> **PROBLEM DESCRIPTION**
Your answer must hold only the lines below from the line containing "keyboard isn't that" through the line containing "## TypeScript Definition Files", each reproduced exactly.

━━━ SOURCE INFORMATION

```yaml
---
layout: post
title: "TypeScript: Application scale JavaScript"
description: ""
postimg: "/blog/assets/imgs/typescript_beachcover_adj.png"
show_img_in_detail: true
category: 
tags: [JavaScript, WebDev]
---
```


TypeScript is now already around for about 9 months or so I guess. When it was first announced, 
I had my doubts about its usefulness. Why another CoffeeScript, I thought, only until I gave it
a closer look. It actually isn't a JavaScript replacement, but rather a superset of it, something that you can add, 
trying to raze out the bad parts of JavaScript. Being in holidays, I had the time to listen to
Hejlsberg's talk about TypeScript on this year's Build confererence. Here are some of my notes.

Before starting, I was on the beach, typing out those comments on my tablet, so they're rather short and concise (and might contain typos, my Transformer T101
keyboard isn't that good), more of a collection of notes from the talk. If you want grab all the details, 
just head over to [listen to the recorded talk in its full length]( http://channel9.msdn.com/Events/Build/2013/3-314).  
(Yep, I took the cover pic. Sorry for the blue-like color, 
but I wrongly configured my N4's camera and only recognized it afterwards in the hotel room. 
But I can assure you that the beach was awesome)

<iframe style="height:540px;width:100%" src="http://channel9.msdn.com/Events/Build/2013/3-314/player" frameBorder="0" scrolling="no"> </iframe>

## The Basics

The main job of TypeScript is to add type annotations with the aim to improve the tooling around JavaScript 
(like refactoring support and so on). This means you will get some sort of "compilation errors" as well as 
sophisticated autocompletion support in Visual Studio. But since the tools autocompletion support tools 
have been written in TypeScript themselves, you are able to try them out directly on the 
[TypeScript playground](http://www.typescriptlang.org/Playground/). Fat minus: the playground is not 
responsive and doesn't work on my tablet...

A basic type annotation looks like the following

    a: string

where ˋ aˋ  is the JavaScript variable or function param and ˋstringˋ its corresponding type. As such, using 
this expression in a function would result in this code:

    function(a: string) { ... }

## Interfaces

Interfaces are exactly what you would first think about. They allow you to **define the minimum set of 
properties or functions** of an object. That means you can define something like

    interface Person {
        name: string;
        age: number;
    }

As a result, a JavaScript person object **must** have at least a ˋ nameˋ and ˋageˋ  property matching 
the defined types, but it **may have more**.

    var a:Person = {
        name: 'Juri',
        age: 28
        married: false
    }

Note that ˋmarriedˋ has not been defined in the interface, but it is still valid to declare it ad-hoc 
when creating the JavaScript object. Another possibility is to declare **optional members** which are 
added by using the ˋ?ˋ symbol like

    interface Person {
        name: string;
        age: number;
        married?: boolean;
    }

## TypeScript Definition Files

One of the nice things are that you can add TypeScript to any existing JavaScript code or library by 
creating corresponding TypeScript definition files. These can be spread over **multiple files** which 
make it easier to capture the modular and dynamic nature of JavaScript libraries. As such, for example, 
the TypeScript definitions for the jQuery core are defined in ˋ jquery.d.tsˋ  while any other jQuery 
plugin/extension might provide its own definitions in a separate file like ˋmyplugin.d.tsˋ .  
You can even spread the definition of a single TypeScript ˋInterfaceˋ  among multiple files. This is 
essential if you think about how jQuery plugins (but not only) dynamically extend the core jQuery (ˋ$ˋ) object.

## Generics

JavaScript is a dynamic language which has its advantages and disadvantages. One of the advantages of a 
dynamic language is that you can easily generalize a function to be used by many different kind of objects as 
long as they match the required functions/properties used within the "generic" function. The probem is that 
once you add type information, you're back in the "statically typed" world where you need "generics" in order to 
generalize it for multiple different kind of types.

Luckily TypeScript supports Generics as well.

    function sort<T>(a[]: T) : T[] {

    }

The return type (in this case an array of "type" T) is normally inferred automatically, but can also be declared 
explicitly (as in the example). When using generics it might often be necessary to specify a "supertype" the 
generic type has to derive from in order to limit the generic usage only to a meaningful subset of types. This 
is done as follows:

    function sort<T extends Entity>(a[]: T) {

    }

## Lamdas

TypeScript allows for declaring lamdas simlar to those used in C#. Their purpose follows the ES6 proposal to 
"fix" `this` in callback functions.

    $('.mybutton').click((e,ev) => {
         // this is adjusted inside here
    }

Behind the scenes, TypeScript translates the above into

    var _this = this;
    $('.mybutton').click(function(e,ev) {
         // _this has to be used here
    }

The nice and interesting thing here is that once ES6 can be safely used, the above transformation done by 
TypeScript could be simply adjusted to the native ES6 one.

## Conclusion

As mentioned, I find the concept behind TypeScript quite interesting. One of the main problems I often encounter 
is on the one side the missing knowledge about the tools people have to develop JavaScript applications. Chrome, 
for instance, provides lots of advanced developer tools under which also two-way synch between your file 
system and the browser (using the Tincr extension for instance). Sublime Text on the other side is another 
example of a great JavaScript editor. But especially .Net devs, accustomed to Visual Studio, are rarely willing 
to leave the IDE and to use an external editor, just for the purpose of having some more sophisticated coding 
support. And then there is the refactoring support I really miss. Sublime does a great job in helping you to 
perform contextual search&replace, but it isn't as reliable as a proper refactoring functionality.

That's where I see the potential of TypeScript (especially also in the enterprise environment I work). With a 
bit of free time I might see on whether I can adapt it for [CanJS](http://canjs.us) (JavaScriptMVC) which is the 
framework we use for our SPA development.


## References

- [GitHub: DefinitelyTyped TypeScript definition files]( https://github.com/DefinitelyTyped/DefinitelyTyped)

━━━━━━

> **TASK ANSWER**
keyboard isn't that good), more of a collection of notes from the talk. If you want grab all the details, 
just head over to [listen to the recorded talk in its full length]( http://channel9.msdn.com/Events/Build/2013/3-314).  
(Yep, I took the cover pic. Sorry for the blue-like color, 
but I wrongly configured my N4's camera and only recognized it afterwards in the hotel room. 
But I can assure you that the beach was awesome)

<iframe style="height:540px;width:100%" src="http://channel9.msdn.com/Events/Build/2013/3-314/player" frameBorder="0" scrolling="no"> </iframe>

## The Basics

The main job of TypeScript is to add type annotations with the aim to improve the tooling around JavaScript 
(like refactoring support and so on). This means you will get some sort of "compilation errors" as well as 
sophisticated autocompletion support in Visual Studio. But since the tools autocompletion support tools 
have been written in TypeScript themselves, you are able to try them out directly on the 
[TypeScript playground](http://www.typescriptlang.org/Playground/). Fat minus: the playground is not 
responsive and doesn't work on my tablet...

A basic type annotation looks like the following

    a: string

where ˋ aˋ  is the JavaScript variable or function param and ˋstringˋ its corresponding type. As such, using 
this expression in a function would result in this code:

    function(a: string) { ... }

## Interfaces

Interfaces are exactly what you would first think about. They allow you to **define the minimum set of 
properties or functions** of an object. That means you can define something like

    interface Person {
        name: string;
        age: number;
    }

As a result, a JavaScript person object **must** have at least a ˋ nameˋ and ˋageˋ  property matching 
the defined types, but it **may have more**.

    var a:Person = {
        name: 'Juri',
        age: 28
        married: false
    }

Note that ˋmarriedˋ has not been defined in the interface, but it is still valid to declare it ad-hoc 
when creating the JavaScript object. Another possibility is to declare **optional members** which are 
added by using the ˋ?ˋ symbol like

    interface Person {
        name: string;
        age: number;
        married?: boolean;
    }

## TypeScript Definition Files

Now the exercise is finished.